Polygnotus (Oudgrieks: Πολύγνωτος, Polygnotos) was een Grieks kunstschilder uit de 5e eeuw v.Chr.
Polygnotus was afkomstig van het eiland Thasos. Zijn vader was reeds kunstschilder en zijn zoon werd het later óók. Tussen 480 en 440 v.Chr. was hij vooral werkzaam te Athene, waar hij wegens bijzondere verdiensten het burgerrecht verkreeg. Hij trouwde er omstreeks 475 v Chr. met Elpenice, de zuster van Cimon II. In Athene decoreerde hij onder meer samen met Micon de Stoa Poikile, het Hephaisteion en het heiligdom van de Dioscuren. In de pinacotheek van de Propylaeën op de akropolis bevonden zich schilderijen van hem, op houten panelen die aan de muur werden bevestigd, met Achilles op Scyrus en Odysseus in gezelschap van Nausikaä.

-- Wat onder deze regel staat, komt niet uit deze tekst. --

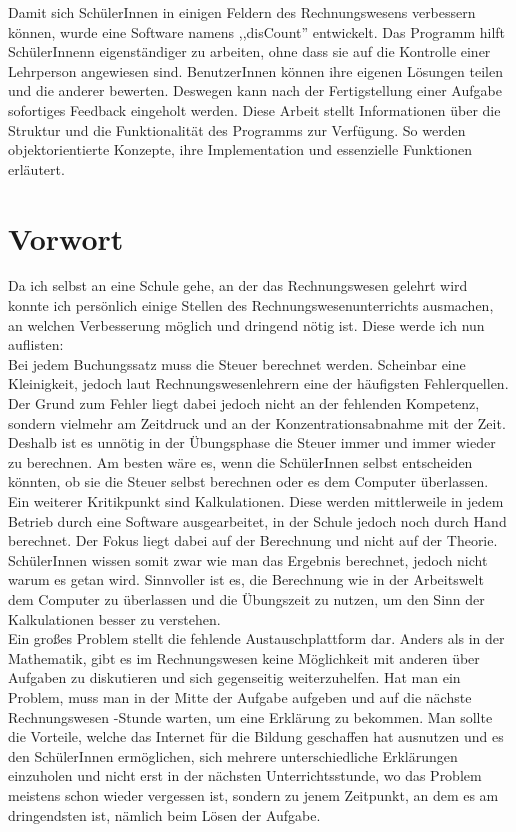 \documentclass[12pt]{report}
\begin{document}
\noindent Damit sich SchülerInnen in einigen Feldern des Rechnungswesens verbessern können, wurde eine Software namens ,,disCount'' entwickelt. Das Programm hilft SchülerInnenn eigenständiger zu arbeiten, ohne dass sie auf die Kontrolle einer Lehrperson angewiesen sind. BenutzerInnen können ihre eigenen Lösungen teilen und die anderer bewerten. Deswegen kann nach der Fertigstellung einer Aufgabe sofortiges Feedback eingeholt werden. Diese Arbeit stellt Informationen über die Struktur und die Funktionalität des Programms zur Verfügung. So werden objektorientierte Konzepte, ihre Implementation und essenzielle Funktionen erläutert.

\newpage
  
\section*{Vorwort} 
  
Da ich selbst an eine Schule gehe, an der das Rechnungswesen gelehrt wird konnte ich persönlich einige Stellen des Rechnungswesenunterrichts ausmachen, an welchen Verbesserung möglich und dringend nötig ist. Diese werde ich nun auflisten:\\

\noindent Bei jedem Buchungssatz muss die Steuer berechnet werden. Scheinbar eine Kleinigkeit, jedoch laut Rechnungswesenlehrern eine der häufigsten Fehlerquellen. Der Grund zum Fehler liegt dabei jedoch nicht an der fehlenden Kompetenz, sondern vielmehr am Zeitdruck und an der Konzentrationsabnahme mit der Zeit. Deshalb ist es unnötig in der Übungsphase die Steuer immer und immer wieder zu berechnen. Am besten wäre es, wenn die SchülerInnen selbst entscheiden könnten, ob sie die Steuer selbst berechnen oder es dem Computer überlassen.\\

\noindent Ein weiterer Kritikpunkt sind Kalkulationen. Diese werden mittlerweile in jedem Betrieb durch eine Software ausgearbeitet, in der Schule jedoch noch durch Hand berechnet. Der Fokus liegt dabei auf der Berechnung und nicht auf der Theorie. SchülerInnen wissen somit zwar wie man das Ergebnis berechnet, jedoch nicht warum es getan wird. Sinnvoller ist es, die Berechnung wie in der Arbeitswelt dem Computer zu überlassen und die Übungszeit zu nutzen, um den Sinn der Kalkulationen besser zu verstehen.\\

\noindent Ein großes Problem stellt die fehlende Austauschplattform dar. Anders als in der Mathematik, gibt es im Rechnungswesen keine Möglichkeit mit anderen über Aufgaben zu diskutieren und sich gegenseitig weiterzuhelfen. Hat man ein Problem, muss man in der Mitte der Aufgabe aufgeben und auf die nächste Rechnungswesen -Stunde warten, um eine Erklärung zu bekommen. Man sollte die Vorteile, welche das Internet für die Bildung geschaffen hat ausnutzen und es den SchülerInnen ermöglichen, sich mehrere unterschiedliche Erklärungen einzuholen und nicht erst in der nächsten Unterrichtsstunde, wo das Problem meistens schon wieder vergessen ist, sondern zu jenem Zeitpunkt, an dem es am dringendsten ist, nämlich beim Lösen der Aufgabe.\\
\end{document}
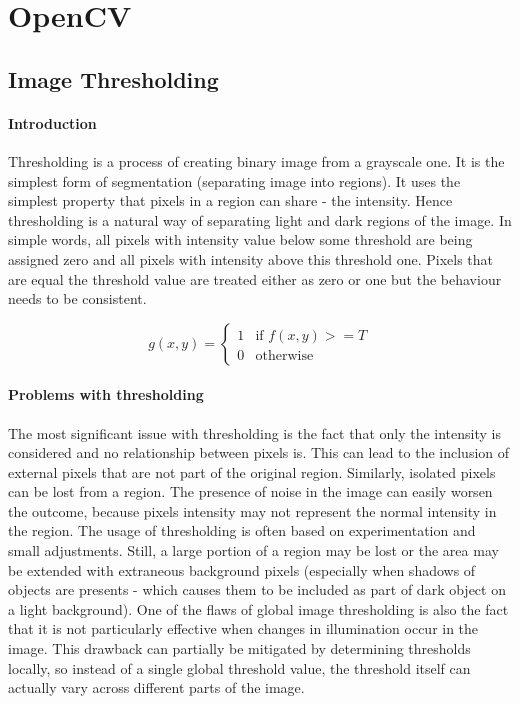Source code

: \paragraph{}

\section{OpenCV}
\subsection{Image Thresholding}
\paragraph{Introduction}
Thresholding is a process of creating binary image from a grayscale one.\cite{digital-image-processing} It is the simplest form of segmentation (separating image into regions). It uses the simplest property that pixels in a region can share - the intensity. Hence thresholding is a natural way of separating light and dark regions of the image. In simple words, all pixels with intensity value below some threshold are being assigned zero and all pixels with intensity above this threshold one. Pixels that are equal the threshold value are treated either as zero or one but the behaviour needs to be consistent. 

\begin{equation}
	g(x, y) = \begin{cases}
		1 & \text{if $f(x, y) >= T$}\\
		0 & \text{otherwise}
	\end{cases}
\end{equation}

\paragraph{Problems with thresholding}
The most significant issue with thresholding is the fact that only the intensity is considered and no relationship between pixels is. This can lead to the inclusion of external pixels that are not part of the original region. Similarly, isolated pixels can be lost from a region. The presence of noise in the image can easily worsen the outcome, because pixels intensity may not represent the normal intensity in the region. The usage of thresholding is often based on experimentation and small adjustments. Still, a large portion of a region may be lost or the area may be extended with extraneous background pixels (especially when shadows of objects are presents - which causes them to be included as part of dark object on a light background). One of the flaws of global image thresholding is also the fact that it is not particularly effective when changes in illumination occur in the image. This drawback can partially be mitigated by determining thresholds locally, so instead of a single global threshold value, the threshold itself can actually vary across different parts of the image.

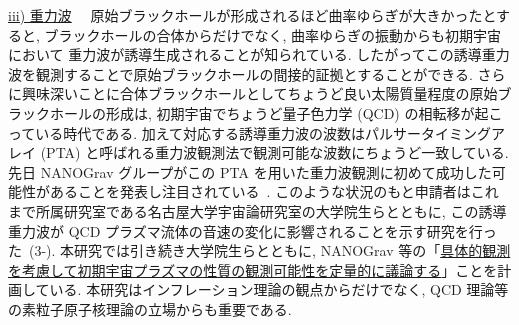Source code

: \documentclass[11pt,a4paper,uplatex,dvipdfmx]{ujarticle} 		%
\newcommand{\研究課題名}{確率解析・原始ブラックホール・重力波観測から迫るインフレーション}
\newcommand{\研究機関名}{名古屋大学}
\newcommand{\研究代表者氏名}{多田祐一郎}
\newcommand{\研究期間の最終元号年度}{6}  %
\newcommand{\GW}[1]{\noindent\colorbox{GW}{\ul{iii) #1}}~~}
\begin{document}
\medskip


\GW{重力波}
原始ブラックホールが形成されるほど曲率ゆらぎが大きかったとすると, ブラックホールの合体からだけでなく, 曲率ゆらぎの振動からも初期宇宙において
重力波が誘導生成されることが知られている. したがってこの誘導重力波を観測することで原始ブラックホールの間接的証拠とすることができる.
さらに興味深いことに合体ブラックホールとしてちょうど良い太陽質量程度の原始ブラックホールの形成は, 
初期宇宙でちょうど量子色力学 (QCD) の相転移が起こっている時代である.
加えて対応する誘導重力波の波数はパルサータイミングアレイ (PTA) と呼ばれる重力波観測法で観測可能な波数にちょうど一致している.
先日 NANOGrav グループがこの PTA を用いた重力波観測に初めて成功した可能性があることを発表し注目されている~\cite{Arzoumanian:2020vkk}.
このような状況のもと申請者はこれまで所属研究室である名古屋大学宇宙論研究室の大学院生らとともに,
この誘導重力波が QCD プラズマ流体の音速の変化に影響されることを示す研究を行った~(3-\cite{Abe:2020sqb}).
本研究では引き続き大学院生らとともに, NANOGrav 等の「\ul{具体的観測を考慮して初期宇宙プラズマの性質の観測可能性を定量的に議論する}」ことを計画している.
本研究はインフレーション理論の観点からだけでなく, QCD 理論等の素粒子原子核理論の立場からも重要である.

\bigskip
\end{document}
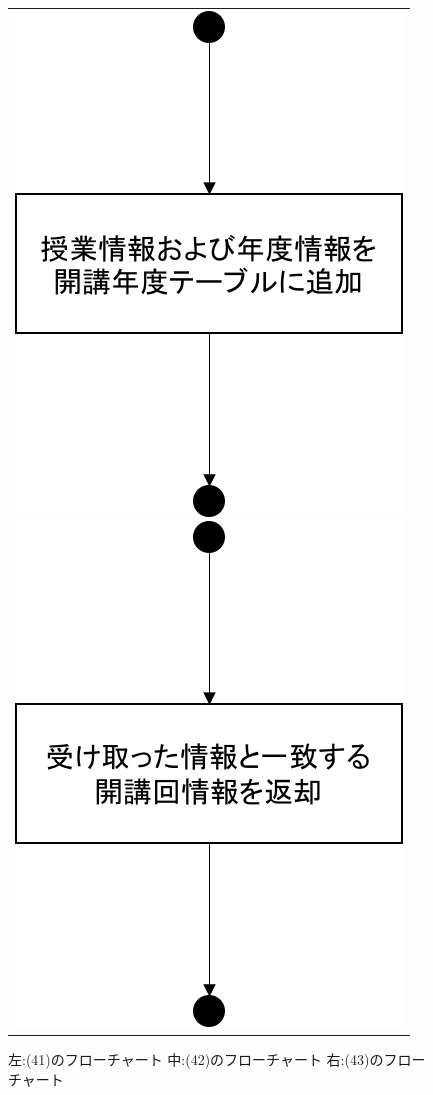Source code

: \begin{figure}[htbp]
\begin{tabular}{c}
\begin{minipage}{0.33\hsize}
\begin{center}
   \includegraphics[width=0.8\linewidth,clip]{./img/flow/42.png}
  \end{center}
 \end{minipage}
 \begin{minipage}{0.33\hsize}
  \begin{center}
   \includegraphics[width=0.8\linewidth,clip]{./img/flow/43.png}
  \end{center}
 \end{minipage}
\end{tabular}
 \caption{左:(41)のフローチャート 中:(42)のフローチャート 右:(43)のフローチャート}\label{fig:41to42to43}
\end{figure}

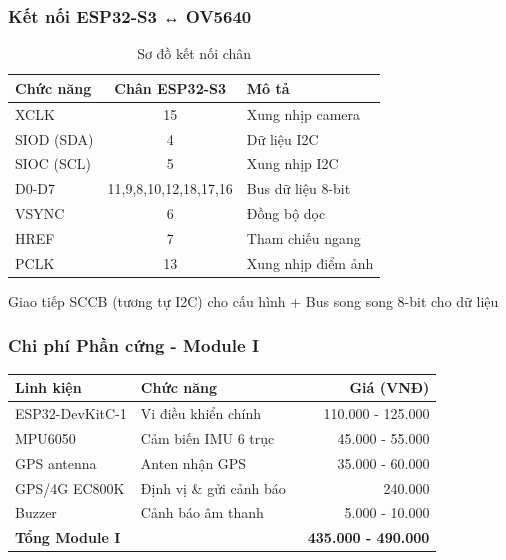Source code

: \begin{frame}
\frametitle{Kết nối ESP32-S3 ↔ OV5640}

\begin{table}[h]
\centering
\caption{Sơ đồ kết nối chân}
\begin{tabular}{|l|c|l|}
\hline
\textbf{Chức năng} & \textbf{Chân ESP32-S3} & \textbf{Mô tả} \\
\hline
XCLK & 15 & Xung nhịp camera \\
SIOD (SDA) & 4 & Dữ liệu I2C \\
SIOC (SCL) & 5 & Xung nhịp I2C \\
D0-D7 & 11,9,8,10,12,18,17,16 & Bus dữ liệu 8-bit \\
VSYNC & 6 & Đồng bộ dọc \\
HREF & 7 & Tham chiếu ngang \\
PCLK & 13 & Xung nhịp điểm ảnh \\
\hline
\end{tabular}
\end{table}

\begin{alertblock}{Giao tiếp}
SCCB (tương tự I2C) cho cấu hình + Bus song song 8-bit cho dữ liệu
\end{alertblock}

\end{frame}

\begin{frame}
\frametitle{Chi phí Phần cứng - Module I}

\begin{table}[h]
\centering
\small
\begin{tabular}{|l|l|r|}
\hline
\textbf{Linh kiện} & \textbf{Chức năng} & \textbf{Giá (VNĐ)} \\
\hline
ESP32-DevKitC-1 & Vi điều khiển chính & 110.000 - 125.000 \\
MPU6050 & Cảm biến IMU 6 trục & 45.000 - 55.000 \\
GPS antenna & Anten nhận GPS & 35.000 - 60.000 \\
GPS/4G EC800K & Định vị \& gửi cảnh báo & ~240.000 \\
Buzzer & Cảnh báo âm thanh & 5.000 - 10.000 \\
\hline
\textbf{Tổng Module I} & & \textbf{~435.000 - 490.000} \\
\hline
\end{tabular}
\end{table}



\end{frame}

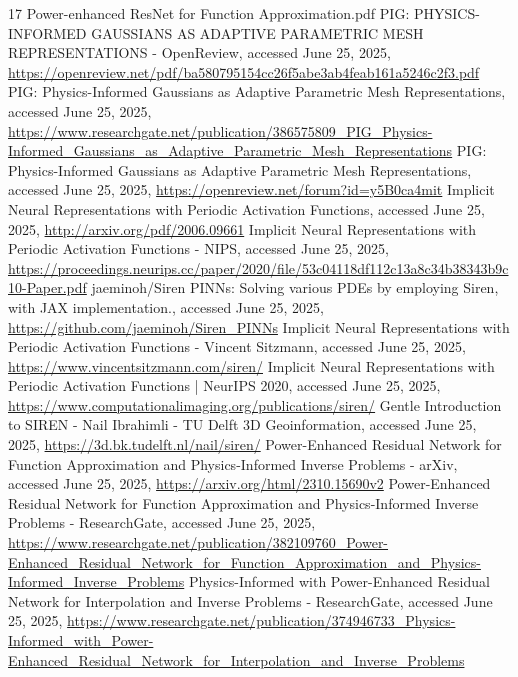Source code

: \documentclass{article}
\begin{document}
\begin{thebibliography}{17}
     Power-enhanced ResNet for Function Approximation.pdf
     PIG: PHYSICS-INFORMED GAUSSIANS AS ADAPTIVE PARAMETRIC MESH REPRESENTATIONS - OpenReview, accessed June 25, 2025, \url{https://openreview.net/pdf/ba580795154cc26f5abe3ab4feab161a5246c2f3.pdf}
     PIG: Physics-Informed Gaussians as Adaptive Parametric Mesh Representations, accessed June 25, 2025, \url{https://www.researchgate.net/publication/386575809_PIG_Physics-Informed_Gaussians_as_Adaptive_Parametric_Mesh_Representations}
     PIG: Physics-Informed Gaussians as Adaptive Parametric Mesh Representations, accessed June 25, 2025, \url{https://openreview.net/forum?id=y5B0ca4mit}
     Implicit Neural Representations with Periodic Activation Functions, accessed June 25, 2025, \url{http://arxiv.org/pdf/2006.09661}
     Implicit Neural Representations with Periodic Activation Functions - NIPS, accessed June 25, 2025, \url{https://proceedings.neurips.cc/paper/2020/file/53c04118df112c13a8c34b38343b9c10-Paper.pdf}
     jaeminoh/Siren PINNs: Solving various PDEs by employing Siren, with JAX implementation., accessed June 25, 2025, \url{https://github.com/jaeminoh/Siren_PINNs}
     Implicit Neural Representations with Periodic Activation Functions - Vincent Sitzmann, accessed June 25, 2025, \url{https://www.vincentsitzmann.com/siren/}
     Implicit Neural Representations with Periodic Activation Functions | NeurIPS 2020, accessed June 25, 2025, \url{https://www.computationalimaging.org/publications/siren/}
     Gentle Introduction to SIREN - Nail Ibrahimli - TU Delft 3D Geoinformation, accessed June 25, 2025, \url{https://3d.bk.tudelft.nl/nail/siren/}
     Power-Enhanced Residual Network for Function Approximation and Physics-Informed Inverse Problems - arXiv, accessed June 25, 2025, \url{https://arxiv.org/html/2310.15690v2}
     Power-Enhanced Residual Network for Function Approximation and Physics-Informed Inverse Problems - ResearchGate, accessed June 25, 2025, \url{https://www.researchgate.net/publication/382109760_Power-Enhanced_Residual_Network_for_Function_Approximation_and_Physics-Informed_Inverse_Problems}
     Physics-Informed with Power-Enhanced Residual Network for Interpolation and Inverse Problems - ResearchGate, accessed June 25, 2025, \url{https://www.researchgate.net/publication/374946733_Physics-Informed_with_Power-Enhanced_Residual_Network_for_Interpolation_and_Inverse_Problems}

\end{thebibliography}
\end{document}
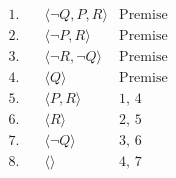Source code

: \documentclass[12pt]{article}
\begin{document}
\begin{align*}
    1. \hspace{1em} & \langle \neg Q, P, R \rangle                & \text{Premise} \\
    2. \hspace{1em} & \langle \neg P, R \rangle                   & \text{Premise} \\
    3. \hspace{1em} & \langle \neg R, \neg Q \rangle              & \text{Premise} \\
    4. \hspace{1em} & \langle Q \rangle                           & \text{Premise} \\
    5. \hspace{1em} & \langle P, R \rangle                        & \text{1, 4} \\
    6. \hspace{1em} & \langle R \rangle                           & \text{2, 5} \\
    7. \hspace{1em} & \langle \neg Q \rangle                      & \text{3, 6} \\  
    8. \hspace{1em} & \langle \rangle                             & \text{4, 7} \\  
\end{align*}
\end{document}
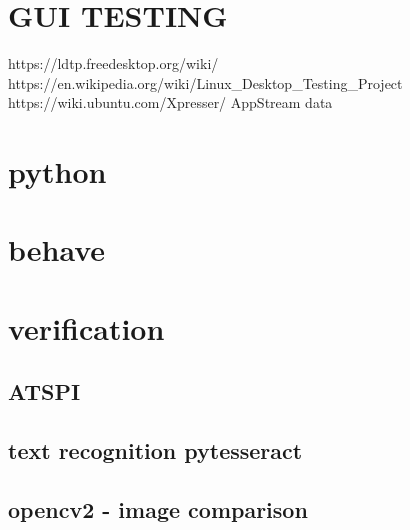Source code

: \chapter{GUI TESTING}
https://ldtp.freedesktop.org/wiki/
https://en.wikipedia.org/wiki/Linux_Desktop_Testing_Project
https://wiki.ubuntu.com/Xpresser/
AppStream data
\chapter{python}
\chapter{behave}
\chapter{verification}
\section{ATSPI}
\section{text recognition pytesseract}
\section{opencv2 - image comparison}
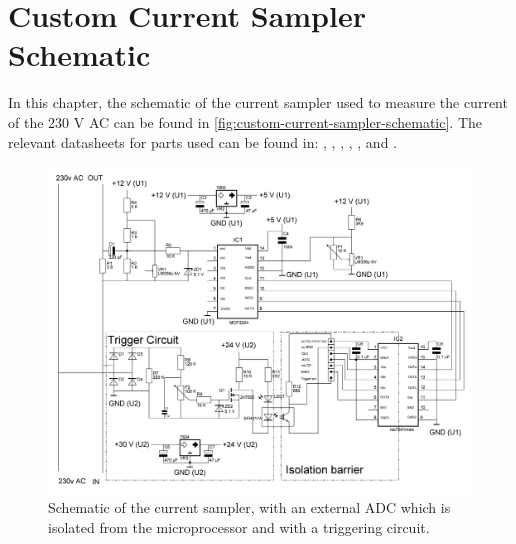
\chapter{Custom Current Sampler Schematic}
\label{app:custom-current-sampler-schematic}

In this chapter, the schematic of the current sampler used to measure the current of the 230 V AC can be found in \autoref{fig:custom-current-sampler-schematic}.
The relevant datasheets for parts used can be found in: \cite{lm7824-vr-datasheet}, \cite{lm7805-vr-datasheet}, \cite{lm336z-ref-voltage-datasheet}, \cite{mcp3204-adc-datasheet}, \cite{iso7241m-spi-isolator-datasheet}, \cite{2n7000-n-fet-datasheet} and \cite{sfh617a-optocoupler-datasheet}.


\begin{figure}[htb]
	\includegraphics[angle=90,width=\textwidth,height=.9\textheight,keepaspectratio]{chapters/appendix/custom-current-sampler/custom-current-sampler-schematic.jpg}
	\caption{Schematic of the current sampler, with an external ADC which is isolated from the microprocessor and with a triggering circuit.}
	\label{fig:custom-current-sampler-schematic}
\end{figure}
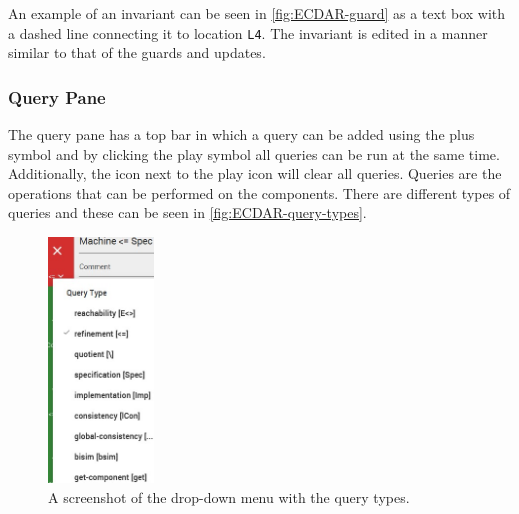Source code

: An example of an invariant can be seen in \autoref{fig:ECDAR-guard} as a text box with a dashed line connecting it to location \texttt{L4}. The invariant is edited in a manner similar to that of the guards and updates. 


\subsubsection{Query Pane}
The query pane has a top bar in which a query can be added using the plus symbol and by clicking the play symbol all queries can be run at the same time. Additionally, the icon next to the play icon will clear all queries. Queries are the operations that can be performed on the components. There are different types of queries and these can be seen in \autoref{fig:ECDAR-query-types}. 

\begin{figure}[H]
    \centering
    \includegraphics[width=0.25\textwidth]{common/figures/check-type.jpg}
    \caption{A screenshot of the drop-down menu with the query types.}
    \label{fig:ECDAR-query-types}
\end{figure}


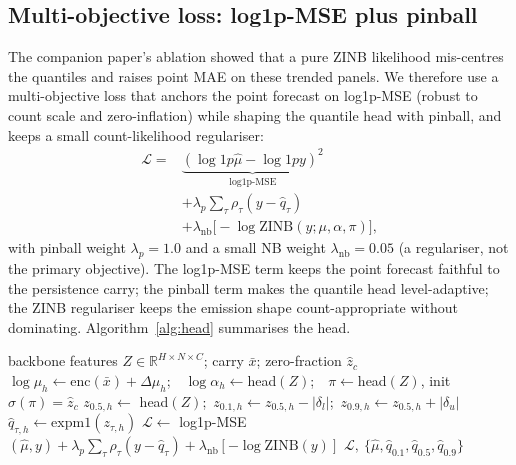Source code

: \documentclass[11pt,conference]{IEEEtran}
\newcommand{\R}{\mathbb{R}}
\begin{document}
\subsection{Multi-objective loss: log1p-MSE plus pinball}\label{sec:loss}
The companion paper's ablation showed that a pure ZINB likelihood mis-centres the
quantiles and raises point MAE on these trended panels. We therefore use a
multi-objective loss that anchors the point forecast on log1p-MSE (robust to
count scale and zero-inflation) while shaping the quantile head with pinball, and
keeps a small count-likelihood regulariser:
\begin{equation}\label{eq:loss}
\begin{split}
  \mathcal{L}={}&\underbrace{(\log1p\hat\mu-\log1p y)^2}_{\text{log1p-MSE}}\\
  &+\lambda_p\!\sum_\tau\!\rho_\tau(y-\hat q_\tau)\\
  &+\lambda_{\mathrm{nb}}\big[-\log \mathrm{ZINB}(y;\mu,\alpha,\pi)\big],
\end{split}
\end{equation}
with pinball weight $\lambda_p{=}1.0$ and a small NB weight
$\lambda_{\mathrm{nb}}{=}0.05$ (a regulariser, not the primary objective). The
log1p-MSE term keeps the point forecast faithful to the persistence carry; the
pinball term makes the quantile head level-adaptive; the ZINB regulariser keeps
the emission shape count-appropriate without dominating. Algorithm~\ref{alg:head}
summarises the head.

\begin{algorithm}[t]
\caption{Sparsity-aware calibrated count head (one training step)}\label{alg:head}
\begin{algorithmic}[1]
\Require backbone features $Z\in\R^{H\times N\times C}$; carry $\bar x$; zero-fraction $\hat z_c$
\State $\log\mu_h \gets \mathrm{enc}(\bar x)+\Delta\mu_h$;\ \ $\log\alpha_h\gets$head$(Z)$;\ \ $\pi\gets$head$(Z)$, init $\sigma(\pi)=\hat z_c$
\State $z_{0.5,h}\gets$ head$(Z)$;\ $z_{0.1,h}\gets z_{0.5,h}-|\delta_l|$;\ $z_{0.9,h}\gets z_{0.5,h}+|\delta_u|$
\State $\hat q_{\tau,h}\gets \mathrm{expm1}(z_{\tau,h})$ 
\State $\mathcal{L}\gets$ log1p-MSE$(\hat\mu,y)+\lambda_p\sum_\tau\rho_\tau(y-\hat q_\tau)+\lambda_{\mathrm{nb}}[-\log\mathrm{ZINB}(y)]$
\State \Return $\mathcal{L},\ \{\hat\mu,\hat q_{0.1},\hat q_{0.5},\hat q_{0.9}\}$
\end{algorithmic}
\end{algorithm}
\end{document}
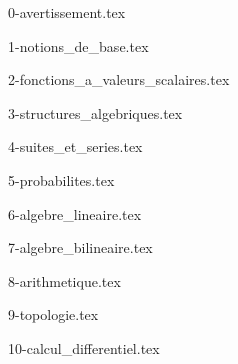 \documentclass{def_classe}
\begin{document}
\maketitle

\tableofcontents

\newpage

{0-avertissement.tex}

{1-notions_de_base.tex}

{2-fonctions_a_valeurs_scalaires.tex}

{3-structures_algebriques.tex}

{4-suites_et_series.tex}

{5-probabilites.tex}

{6-algebre_lineaire.tex}

{7-algebre_bilineaire.tex}

{8-arithmetique.tex}

{9-topologie.tex}

{10-calcul_differentiel.tex}
\end{document}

Buiten Athene lijkt Polygnotus ook gewerkt te hebben in Thespiae en Plataeae (in Boeotië) en te Delphi. In Delphi versierde hij de Lesche (= clubhuis of vergaderlokaal) van de Cnidiërs met twee grote wandschilderingen, die de Verwoesting van Troje en Odysseus' oproeping van de doden in de Onderwereld voorstelden; en die door Pausanias tot in de details zijn beschreven.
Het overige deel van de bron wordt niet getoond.